CT evaluation of 2D and 3D holistic deep learning methods for the volumetric segmentation of airway lesions
Amel Imene Hadj Bouzid, Baudouin Denis de Senneville, Fabien Baldacci, Pascal Desbarats, Patrick Berger, Ilyes Benlala, Gaël Dournes
TL;DR
This study compares 2D and 3D holistic segmentation of cystic fibrosis airway lesions on CT using nnU-Net, introducing a loss tailored to better segment small structures. The 3D model consistently outperforms the 2D counterpart on complex lesions like mucus plugs and consolidations, though a loss-augmented 2D model shows notable improvements without surpassing the 3D results. External validation against pulmonary function tests reveals clinically meaningful correlations for certain lesion volumes, supporting robustness across architectures.

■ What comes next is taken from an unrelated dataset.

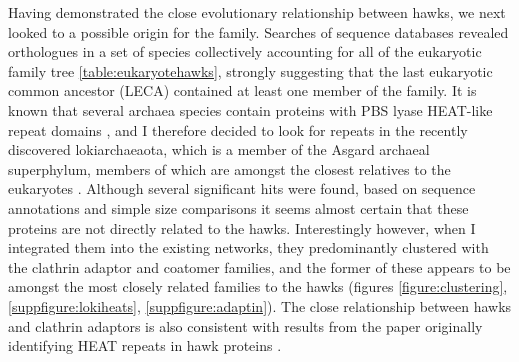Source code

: \documentclass[a4paper,11pt,twoside,openright]{scrbook}
\begin{document}
Having demonstrated the close evolutionary relationship between hawks, we next looked to a possible origin for the family. Searches of sequence databases revealed orthologues in a set of species collectively accounting for all of the eukaryotic family tree \ref{table:eukaryotehawks}, strongly suggesting that the last eukaryotic common ancestor (LECA) contained at least one member of the family. It is known that several archaea species contain proteins with PBS lyase HEAT-like repeat domains \cite{Schlesner2009}, and I therefore decided to look for repeats in the recently discovered lokiarchaeaota, which is a member of the Asgard archaeal superphylum, members of which are amongst the closest relatives to the eukaryotes \cite{Spang2015,Zaremba-Niedzwiedzka2017}. Although several significant hits were found, based on sequence annotations and simple size comparisons it seems almost certain that these proteins are not directly related to the hawks. Interestingly however, when I integrated them into the existing networks, they predominantly clustered with the clathrin adaptor and coatomer families, and the former of these appears to be amongst the most closely related families to the hawks (figures \ref{figure:clustering}, \ref{suppfigure:lokiheats}, \ref{suppfigure:adaptin}). The close relationship between hawks and clathrin adaptors is also consistent with results from the paper originally identifying HEAT repeats in hawk proteins \cite{Neuwald2000}.
\end{document}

Interpretability analyses (Grad-CAM) and Bayesian uncertainty estimation indicate reliable localization and comparable prediction confidence, underscoring the potential of fully automated volumetric scoring for CF severity in clinical practice.
Abstract
This research embarked on a comparative exploration of the holistic segmentation capabilities of Convolutional Neural Networks (CNNs) in both 2D and 3D formats, focusing on cystic fibrosis (CF) lesions. The study utilized data from two CF reference centers, covering five major CF structural changes. Initially, it compared the 2D and 3D models, highlighting the 3D model's superior capability in capturing complex features like mucus plugs and consolidations. To improve the 2D model's performance, a loss adapted to fine structures segmentation was implemented and evaluated, significantly enhancing its accuracy, though not surpassing the 3D model's performance. The models underwent further validation through external evaluation against pulmonary function tests (PFTs), confirming the robustness of the findings. Moreover, this study went beyond comparing metrics; it also included comprehensive assessments of the models' interpretability and reliability, providing valuable insights for their clinical application.